I am a special education teacher and I will tell you right now that my measly salary was not worth the work that I put in to this job BEFORE a deadly pandemic hit. It makes me SICK that places of business and industry closed down to install new ventilation systems, social distancing protocols, plexiglass, hand sanitizing stations, temperature screenings, etc. before reopening to allow their employees to come back BUT NOT SCHOOLS. Teachers are expected to be in a classroom with 32 kids in it full- time with minimal safety precautions, no social distancing, and ancient ventilation systems. Many classrooms do not have windows or enough room to spread the kids out. Now we have to spend our preparation period to sub in classrooms where other teachers are absent due to being sick or quarantined. You actually have the nerve to say WE NEED TO STEP UP???!!! Teachers are literally risking their lives to educate these children. And working remotely is, believe it or not, MORE TIME CONSUMING than being in the classroom!!! Listen, in special education we always refer to FAPE, Free and Appropriate Public Education. Teaching the children remotely is FREE and it
is APPROPRIATE during this pandemic. There's nothing in the law stating FREE CHILD CARE. It's time for the PARENTS and COMMUNITIES to step up for the children because soon we're not going to have any teachers left!!!!

Anonymous
Mon, 11/16/2020 - 5:39am

Wow just wow!
This may be the most creative ‘it’s the teachers’ fault’ post I’ve seen to date.
Bravo!

Barbara Hill
Sun, 11/15/2020 - 8:28am

We have flattened the curve of deaths ( very few a day for over 10 million residents) and still the controlling propaganda from leaders and the main stream media reign for day after day, now 8 months later. Most
cases have a 98% chance of survival. Cases can also mean testing positive with no symptoms. God help us when the typical flu season arrives. The political solutions are worse, months later. Let fear and control reign! When you mention the true science why face diapers are a false protection, you are censored.
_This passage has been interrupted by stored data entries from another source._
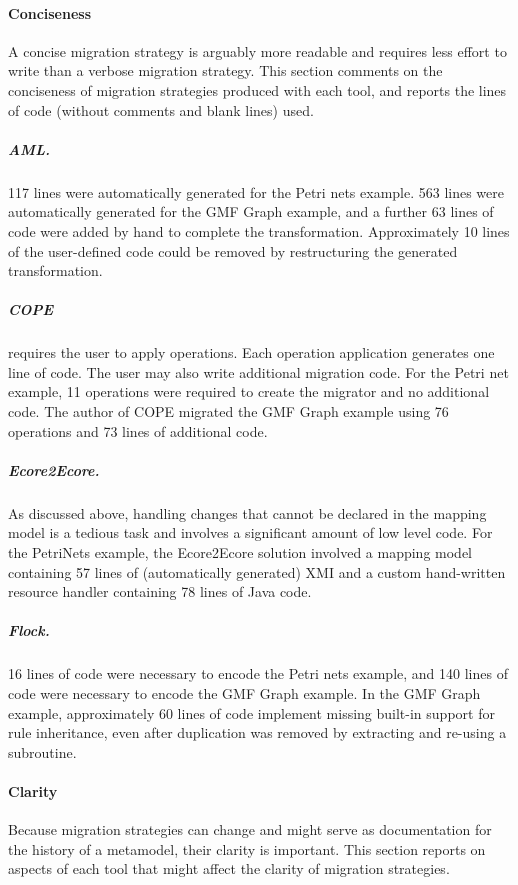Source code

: \paragraph{Conciseness}
A concise migration strategy is arguably more readable and requires less effort to write than a verbose migration strategy. This section comments on the conciseness of migration strategies produced with each tool, and reports the lines of code (without comments and blank lines) used.

\subparagraph{AML.} 117 lines were automatically generated for the Petri nets example. 563 lines were automatically generated for the GMF Graph example, and a further 63 lines of code were added by hand to complete the transformation. Approximately 10 lines of the user-defined code could be removed by restructuring the generated transformation. 

\subparagraph{COPE} requires the user to apply operations. Each operation application generates one line of code. The user may also write additional migration code. For the Petri net example, 11 operations were required to create the migrator and no additional code. The author of COPE migrated the GMF Graph example using 76 operations and 73 lines of additional code.

\subparagraph{Ecore2Ecore.} As discussed above, handling changes that cannot be declared in the mapping model is a tedious task and involves a significant amount of low level code. For the PetriNets example, the Ecore2Ecore solution involved a mapping model containing 57 lines of (automatically generated) XMI and a custom hand-written resource handler containing 78 lines of Java code. 

\subparagraph{Flock.} 16 lines of code were necessary to encode the Petri nets example, and 140 lines of code were necessary to encode the GMF Graph example.
In the GMF Graph example, approximately 60 lines of code implement missing built-in support for rule inheritance, even after duplication was removed by extracting and re-using a subroutine.


\paragraph{Clarity}
Because migration strategies can change and might serve as documentation for the history of a metamodel, their clarity is important. This section reports on aspects of each tool that might affect the clarity of migration strategies.

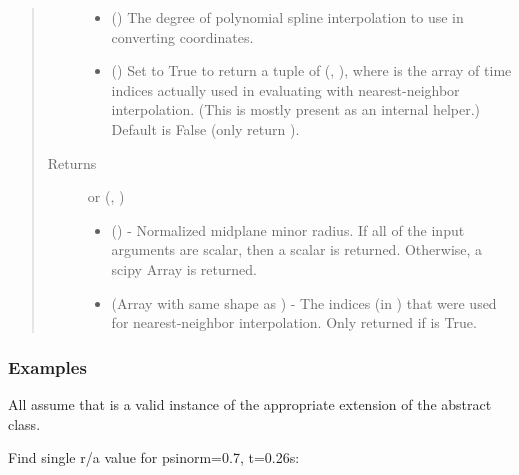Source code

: \documentclass[letterpaper,10pt,english]{sphinxmanual}
\begin{document}
\begin{fulllineitems}
\begin{fulllineitems}
\begin{quote}
\begin{description}
\begin{itemize}
\item {} 
 () \textendash{} The degree of polynomial spline interpolation to
use in converting coordinates.

\item {} 
 () \textendash{} Set to True to return a tuple of (,
), where  is the array of time indices
actually used in evaluating  with nearest-neighbor
interpolation. (This is mostly present as an internal helper.)
Default is False (only return ).

\end{itemize}

\item[{Returns}] \leavevmode

 or (, )
\begin{itemize}
\item {} 
 () - Normalized midplane minor
radius. If all of the input arguments are scalar, then a scalar
is returned. Otherwise, a scipy Array is returned.

\item {} 
 (Array with same shape as ) - The indices
(in ) that were used for
nearest-neighbor interpolation. Only returned if  is
True.

\end{itemize}


\end{description}\end{quote}
\subsubsection*{Examples}

All assume that  is a valid instance of the appropriate
extension of the {\hyperref[\detokenize{eqtools:eqtools.core.Equilibrium}]{}} abstract class.

Find single r/a value for psinorm=0.7, t=0.26s:


\end{fulllineitems}
\end{fulllineitems}
\end{document}
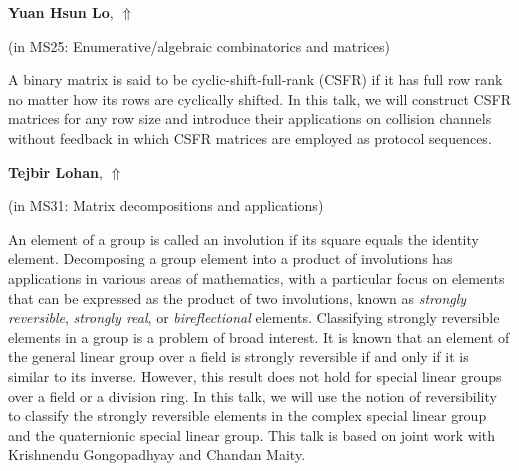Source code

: \documentclass[ILAS2025-program.tex]{subfiles}
\begin{document}
\hypertarget{down0367}{}\begin{ilasabstract}
    
\textbf{Yuan Hsun Lo},  \hfill \hyperlink{up0367}{$\Uparrow$}
    
    
(in {\color{mstitle}MS25: Enumerative/algebraic combinatorics and matrices})
        
\mtskip
    A binary matrix is said to be cyclic-shift-full-rank (CSFR) if it has full row rank no matter how its rows are cyclically shifted.
In this talk, we will construct CSFR matrices for any row size and introduce their applications on collision channels without feedback in which CSFR matrices are employed as protocol sequences.

\end{ilasabstract}
    

\hypertarget{down0309}{}\begin{ilasabstract}
    
\textbf{Tejbir Lohan},  \hfill \hyperlink{up0309}{$\Uparrow$}
    
    
(in {\color{mstitle}MS31: Matrix decompositions and applications})
        
\mtskip
    An element of a group is called an involution if its square equals the identity element. Decomposing a group element into a product of involutions has applications in various areas of mathematics, with a particular focus on elements that can be expressed as the product of two involutions, known as \textit{strongly reversible}, \textit{strongly real}, or \textit{bireflectional} elements. Classifying strongly reversible elements in a group is a problem of broad interest. It is known that an element of the general linear group over a field is strongly reversible if and only if it is similar to its inverse. However, this result does not hold for special linear groups over a field or a division ring. In this talk, we will use the notion of reversibility to classify the strongly reversible elements in the complex special linear group and the quaternionic special linear group. This talk is based on joint work with Krishnendu Gongopadhyay and Chandan Maity.

\end{ilasabstract}
    
\end{document}
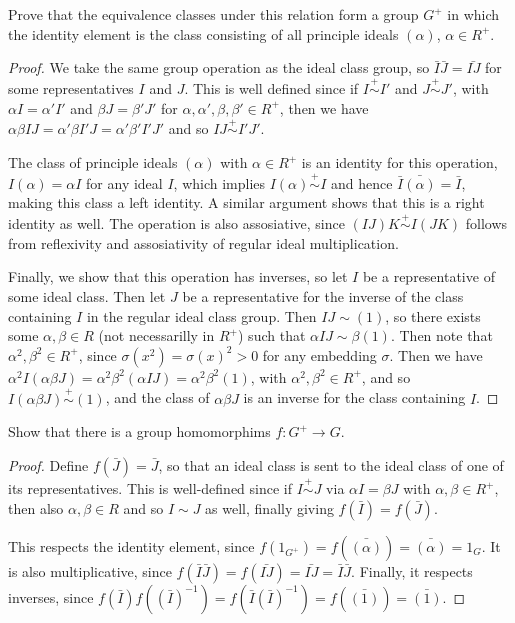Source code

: \documentclass[11pt]{article}
\begin{document}
Prove that the equivalence classes under this relation form a group $G^+$ in which the identity element is the class consisting of all principle ideals $(\alpha)$, $\alpha \in R^+$.
\begin{proof}
  We take the same group operation as the ideal class group, so $\bar I \bar J = \bar{IJ}$ for some representatives $I$ and $J$.
  This is well defined since if $I \overset{+}{\sim} I'$ and $J \overset{+}{\sim} J'$, with $\alpha I = \alpha' I'$ and $\beta J = \beta' J'$ for $\alpha, \alpha', \beta, \beta' \in R^+$, then we have $\alpha \beta I J = \alpha' \beta I' J = \alpha' \beta' I' J'$ and so $IJ \overset{+}{\sim} I'J'$.

  The class of principle ideals $(\alpha)$ with $\alpha \in R^+$ is an identity for this operation, $I(\alpha) = \alpha I$ for any ideal $I$, which implies $I(\alpha) \overset{+}{\sim} I$ and hence $\bar I \bar{(\alpha)} = \bar I$, making this class a left identity.
  A similar argument shows that this is a right identity as well.
  The operation is also assosiative, since $(IJ)K \overset{+}{\sim} I(JK)$ follows from reflexivity and assosiativity of regular ideal multiplication.

  Finally, we show that this operation has inverses, so let $I$ be a representative of some ideal class.
  Then let $J$ be a representative for the inverse of the class containing $I$ in the regular ideal class group.
  Then $IJ \sim (1)$, so there exists some $\alpha, \beta \in R$ (not necessarilly in $R^+$) such that $\alpha IJ \sim \beta (1)$.
  Then note that $\alpha^2, \beta^2 \in R^+$, since $\sigma(x^2) = \sigma(x)^2 > 0$ for any embedding $\sigma$.
  Then we have $\alpha^2 I (\alpha\beta J) = \alpha^2\beta^2(\alpha IJ) = \alpha^2\beta^2(1)$, with $\alpha^2, \beta^2 \in R^+$, and so $I(\alpha\beta J) \overset{+}{\sim} (1)$, and the class of $\alpha \beta J$ is an inverse for the class containing $I$.
\end{proof}

Show that there is a group homomorphims $f : G^+ \rightarrow G$.
\begin{proof}
  Define $f(\bar J) = \bar J$, so that an ideal class is sent to the ideal class of one of its representatives.
  This is well-defined since if $I \overset{+}{\sim} J$ via $\alpha I = \beta J$ with $\alpha, \beta \in R^+$, then also $\alpha, \beta \in R$ and so $I \sim J$ as well, finally giving $f(\bar I) = f(\bar J)$.

  This respects the identity element, since $f(1_{G^+}) = f(\bar{(\alpha)}) = \bar{(\alpha)} = 1_G$.
  It is also multiplicative, since $f(\bar I \bar J) = f(\bar{IJ}) = \bar{IJ} = \bar I \bar J$.
  Finally, it respects inverses, since $f(\bar I)f((\bar I)^{-1}) = f(\bar I (\bar I)^{-1}) = f(\bar{(1)}) = \bar{(1)}$.
\end{proof}
\end{document}
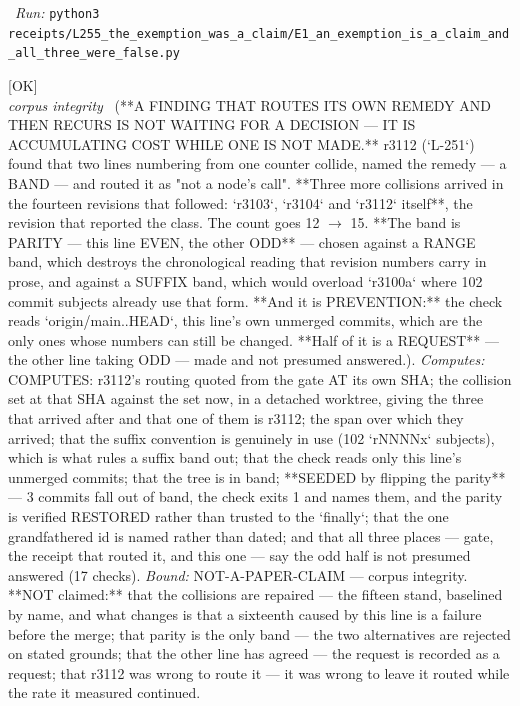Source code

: \begin{description}
\ \emph{Run:} \texttt{python3 receipts/L255\_the\_exemption\_was\_a\_claim/E1\_an\_exemption\_is\_a\_claim\_and\_all\_three\_were\_false.py}
\item[\label{rcpt:B1_a_finding_that_routes_its_own_remedy_and_then_recurs_is_not_waiting}\texttt{B1\_a\_finding\_that\_routes\_its\_own\_remedy\_and\_then\_recurs\_is\_not\_waiting}]\hfill\textsf{[OK]}\\
\textit{corpus integrity} \ (**A FINDING THAT ROUTES ITS OWN REMEDY AND THEN RECURS IS NOT WAITING FOR A DECISION --- IT IS ACCUMULATING COST WHILE ONE IS NOT MADE.** r3112 (`L-251`) found that two lines numbering from one counter collide, named the remedy --- a BAND --- and routed it as "not a node's call". **Three more collisions arrived in the fourteen revisions that followed: `r3103`, `r3104` and `r3112` itself**, the revision that reported the class. The count goes 12 \ensuremath{\to} 15. **The band is PARITY --- this line EVEN, the other ODD** --- chosen against a RANGE band, which destroys the chronological reading that revision numbers carry in prose, and against a SUFFIX band, which would overload `r3100a` where 102 commit subjects already use that form. **And it is PREVENTION:** the check reads `origin/main..HEAD`, this line's own unmerged commits, which are the only ones whose numbers can still be changed. **Half of it is a REQUEST** --- the other line taking ODD --- made and not presumed answered.). 
\emph{Computes:} COMPUTES: r3112's routing quoted from the gate AT its own SHA; the collision set at that SHA against the set now, in a detached worktree, giving the three that arrived after and that one of them is r3112; the span over which they arrived; that the suffix convention is genuinely in use (102 `rNNNNx` subjects), which is what rules a suffix band out; that the check reads only this line's unmerged commits; that the tree is in band; **SEEDED by flipping the parity** --- 3 commits fall out of band, the check exits 1 and names them, and the parity is verified RESTORED rather than trusted to the `finally`; that the one grandfathered id is named rather than dated; and that all three places --- gate, the receipt that routed it, and this one --- say the odd half is not presumed answered (17 checks).
 \emph{Bound:} NOT-A-PAPER-CLAIM --- corpus integrity. **NOT claimed:** that the collisions are repaired --- the fifteen stand, baselined by name, and what changes is that a sixteenth caused by this line is a failure before the merge; that parity is the only band --- the two alternatives are rejected on stated grounds; that the other line has agreed --- the request is recorded as a request; that r3112 was wrong to route it --- it was wrong to leave it routed while the rate it measured continued.

\end{description}
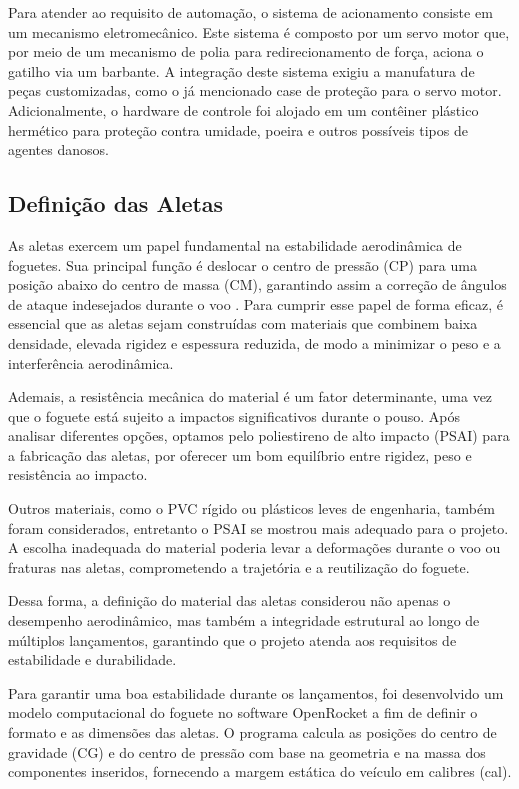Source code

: Para atender ao requisito de automação, o sistema de acionamento consiste em um mecanismo eletromecânico. Este sistema é composto por um servo motor que, por meio de um mecanismo de polia para redirecionamento de força, aciona o gatilho via um barbante. A integração deste sistema exigiu a manufatura de peças customizadas, como o já mencionado case de proteção para o servo motor. Adicionalmente, o hardware de controle foi alojado em um contêiner plástico hermético para proteção contra umidade, poeira e outros possíveis tipos de agentes danosos. 

\subsection{Definição das Aletas}

As aletas exercem um papel fundamental na estabilidade aerodinâmica de foguetes. Sua principal função é deslocar o centro de pressão (CP) para uma posição abaixo do centro de massa (CM), garantindo assim a correção de ângulos de ataque indesejados durante o voo \cite{barrowman1966}. Para cumprir esse papel de forma eficaz, é essencial que as aletas sejam construídas com materiais que combinem baixa densidade, elevada rigidez e espessura reduzida, de modo a minimizar o peso e a interferência aerodinâmica. 

Ademais, a resistência mecânica do material é um fator determinante, uma vez que o foguete está sujeito a impactos significativos durante o pouso. Após analisar diferentes opções, optamos pelo poliestireno de alto impacto (PSAI) para a fabricação das aletas, por oferecer um bom equilíbrio entre rigidez, peso e resistência ao impacto. 

Outros materiais, como o PVC rígido ou plásticos leves de engenharia, também foram considerados, entretanto o PSAI se mostrou mais adequado para o projeto. A escolha inadequada do material poderia levar a deformações durante o voo ou fraturas nas aletas, comprometendo a trajetória e a reutilização do foguete. 

Dessa forma, a definição do material das aletas considerou não apenas o desempenho aerodinâmico, mas também a integridade estrutural ao longo de múltiplos lançamentos, garantindo que o projeto atenda aos requisitos de estabilidade e durabilidade. 

Para garantir uma boa estabilidade durante os lançamentos, foi desenvolvido um modelo computacional do foguete no software OpenRocket a fim de definir o formato e as dimensões das aletas. O programa calcula as posições do centro de gravidade (CG) e do centro de pressão com base na geometria e na massa dos componentes inseridos, fornecendo a margem estática do veículo em calibres (cal). 

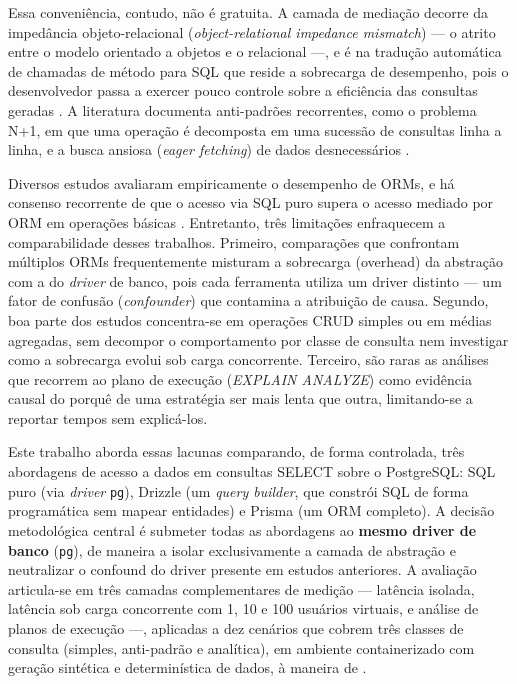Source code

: \documentclass[12pt]{article}
\begin{document}
Essa conveniência, contudo, não é gratuita. A camada de mediação decorre
da impedância objeto-relacional (\textit{object-relational impedance
mismatch}) --- o atrito entre o modelo orientado a objetos e o relacional
---, e é na tradução automática de chamadas de método para SQL que reside
a sobrecarga de desempenho, pois o desenvolvedor passa a exercer pouco
controle sobre a eficiência das consultas geradas \cite{nicoletti2024}. A
literatura documenta anti-padrões recorrentes, como o problema N+1, em
que uma operação é decomposta em uma sucessão de consultas linha a linha,
e a busca ansiosa (\textit{eager fetching}) de dados desnecessários
\cite{colley2020}.

Diversos estudos avaliaram empiricamente o desempenho de ORMs, e há
consenso recorrente de que o acesso via SQL puro supera o acesso mediado
por ORM em operações básicas \cite{yusmita2025,colley2020}. Entretanto,
três limitações enfraquecem a comparabilidade desses trabalhos. Primeiro,
comparações que confrontam múltiplos ORMs frequentemente misturam a
sobrecarga (overhead) da abstração com a do \textit{driver} de banco,
pois cada ferramenta utiliza um driver distinto --- um fator de confusão
(\textit{confounder}) que contamina a atribuição de causa. Segundo, boa
parte dos estudos concentra-se em operações CRUD simples ou em médias
agregadas, sem decompor o comportamento por classe de consulta nem
investigar como a sobrecarga evolui sob carga concorrente. Terceiro, são
raras as análises que recorrem ao plano de execução (\textit{EXPLAIN
ANALYZE}) como evidência causal do porquê de uma estratégia ser mais
lenta que outra, limitando-se a reportar tempos sem explicá-los.

Este trabalho aborda essas lacunas comparando, de forma controlada, três
abordagens de acesso a dados em consultas SELECT sobre o PostgreSQL: SQL
puro (via \textit{driver} \texttt{pg}), Drizzle (um \textit{query
builder}, que constrói SQL de forma programática sem mapear entidades) e
Prisma (um ORM completo). A decisão metodológica central é submeter todas
as abordagens
ao \textbf{mesmo driver de banco} (\texttt{pg}), de maneira a isolar
exclusivamente a camada de abstração e neutralizar o confound do driver
presente em estudos anteriores. A avaliação articula-se em três camadas
complementares de medição --- latência isolada, latência sob carga
concorrente com 1, 10 e 100 usuários virtuais, e análise de planos de
execução ---, aplicadas a dez cenários que cobrem três classes de
consulta (simples, anti-padrão e analítica), em ambiente containerizado
com geração sintética e determinística de dados, à maneira de
\cite{yusmita2025}.
\end{document}
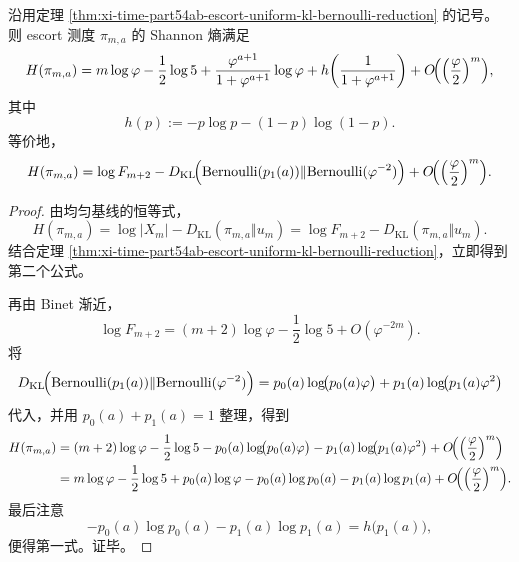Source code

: \begin{theorem}\label{thm:xi-time-part54ab-escort-shannon-closed-form}
沿用定理 \ref{thm:xi-time-part54ab-escort-uniform-kl-bernoulli-reduction} 的记号。则 escort 测度 \(\pi_{m,a}\) 的 Shannon 熵满足
\[
H(\pi_{m,a})
=
m\log\varphi-\frac12\log 5
+\frac{\varphi^{a+1}}{1+\varphi^{a+1}}\log\varphi
+h\!\left(\frac{1}{1+\varphi^{a+1}}\right)
+O\!\Bigl(\Bigl(\frac{\varphi}{2}\Bigr)^m\Bigr),
\]
其中
\[
h(p):=-p\log p-(1-p)\log(1-p).
\]
等价地，
\[
H(\pi_{m,a})
=
\log F_{m+2}
-D_{\mathrm{KL}}\!\Bigl(\mathrm{Bernoulli}(p_1(a))\Vert \mathrm{Bernoulli}(\varphi^{-2})\Bigr)
+O\!\Bigl(\Bigl(\frac{\varphi}{2}\Bigr)^m\Bigr).
\]
\end{theorem}
\begin{proof}
由均匀基线的恒等式，
\[
H(\pi_{m,a})=\log|X_m|-D_{\mathrm{KL}}(\pi_{m,a}\Vert u_m)=\log F_{m+2}-D_{\mathrm{KL}}(\pi_{m,a}\Vert u_m).
\]
结合定理 \ref{thm:xi-time-part54ab-escort-uniform-kl-bernoulli-reduction}，立即得到第二个公式。

再由 Binet 渐近，
\[
\log F_{m+2}
=(m+2)\log\varphi-\frac12\log 5+O(\varphi^{-2m}).
\]
将
\[
D_{\mathrm{KL}}\!\Bigl(\mathrm{Bernoulli}(p_1(a))\Vert \mathrm{Bernoulli}(\varphi^{-2})\Bigr)
=
p_0(a)\log\!\bigl(p_0(a)\varphi\bigr)
+
p_1(a)\log\!\bigl(p_1(a)\varphi^2\bigr)
\]
代入，并用 \(p_0(a)+p_1(a)=1\) 整理，得到
\[
\begin{aligned}
H(\pi_{m,a})
&=
(m+2)\log\varphi-\frac12\log 5
-p_0(a)\log\!\bigl(p_0(a)\varphi\bigr)
-p_1(a)\log\!\bigl(p_1(a)\varphi^2\bigr)
+O\!\Bigl(\Bigl(\frac{\varphi}{2}\Bigr)^m\Bigr)\\
&=
m\log\varphi-\frac12\log 5
+p_0(a)\log\varphi
-p_0(a)\log p_0(a)-p_1(a)\log p_1(a)
+O\!\Bigl(\Bigl(\frac{\varphi}{2}\Bigr)^m\Bigr).
\end{aligned}
\]
最后注意
\[
-p_0(a)\log p_0(a)-p_1(a)\log p_1(a)=h\bigl(p_1(a)\bigr),
\]
便得第一式。证毕。
\end{proof}

\endinput
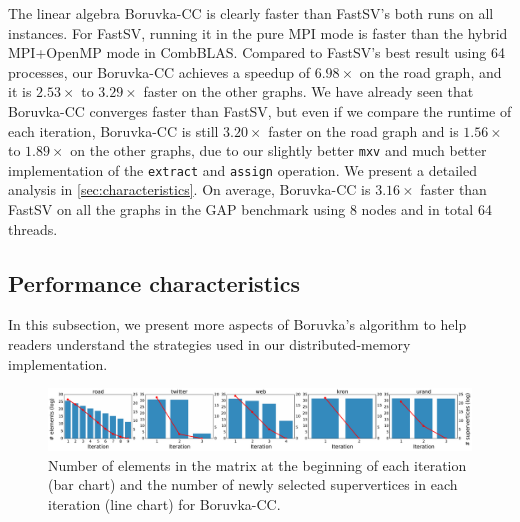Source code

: \documentclass{sokendai_thesis} %
\newcommand{\boruvka}[0]{Boruvka}
\begin{document}
The linear algebra \boruvka{}-CC is clearly faster than FastSV's both runs on all instances.
For FastSV, running it in the pure MPI mode is faster than the hybrid MPI+OpenMP mode in CombBLAS.
Compared to FastSV's best result using 64 processes, our \boruvka{}-CC achieves a speedup of $6.98\times$ on the road graph, and it is $2.53\times$ to $3.29\times$ faster on the other graphs.
We have already seen that \boruvka{}-CC converges faster than FastSV, but even if we compare the runtime of each iteration, \boruvka{}-CC is still $3.20\times$ faster on the road graph and is $1.56\times$ to $1.89\times$ on the other graphs, due to our slightly better \texttt{mxv} and much better implementation of the \texttt{extract} and \texttt{assign} operation.
We present a detailed analysis in \autoref{sec:characteristics}.
On average, \boruvka{}-CC is $3.16\times$ faster than FastSV on all the graphs in the GAP benchmark using 8 nodes and in total 64 threads.

\subsection{Performance characteristics}
\label{sec:characteristics}

In this subsection, we present more aspects of \boruvka{}'s algorithm to help readers understand the strategies used in our distributed-memory implementation.

\begin{figure}[t]
\centering
\includegraphics[width=\textwidth]{figures/iter-active-CC.pdf}
\caption{Number of elements in the matrix at the beginning of each iteration (bar chart) and the number of newly selected supervertices in each iteration (line chart) for \boruvka{}-CC.}
\vspace{-8pt}
\label{fig:active-cc}
\end{figure}
\end{document}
The helpless kids in the school systems and the elderly trapped in nursing homes are reaping the consequences of the political control!

Mick
Sun, 11/15/2020 - 5:56pm

You need to listen to docs, nurses, and health care administrators right now. You may learn something as hospitals are filling up, fatalities are going up, and it is all over the country. An epidemiologist or two might enlighten you as well.

Anonymous
Sun, 11/15/2020 - 9:41am

I think you are missing the fact that our young students are often asymptomatic. They could very well be a huge contributing factor, albeit unknowingly. It appears that teachers are contracting the virus outside of school, but that may not be the case. As a teacher, I have experienced this. Yes, numbers for student cases may be low, but research shows the virus manifests differently in children and oftentimes is undetectable or passed off as a cold or runny nose. That in and of itself makes this even harder.

Natalie
Mon, 11/16/2020 - 1:00pm

I totally agree with you. The parents fought so hard for children to go back to school in the community that I live in. I believe the powers at be have deemed schools being open as an essential element to a functioning society so that parents can work and have free child care. They're not even testing kids for covid in the area that I live in unless parents insist. I believe if they were being truthful, children are the super spreaders but don't show the symptoms. Some countries have research to show this is true but if people are not listening to our own scientists in America, we certainly aren't going to take another country's research into consideration. PRAY FOR OUR TEACHERS!!! I fear this is the collapse of the public school system. Shut it down now and reserve the last of quality, experienced, intelligent educators!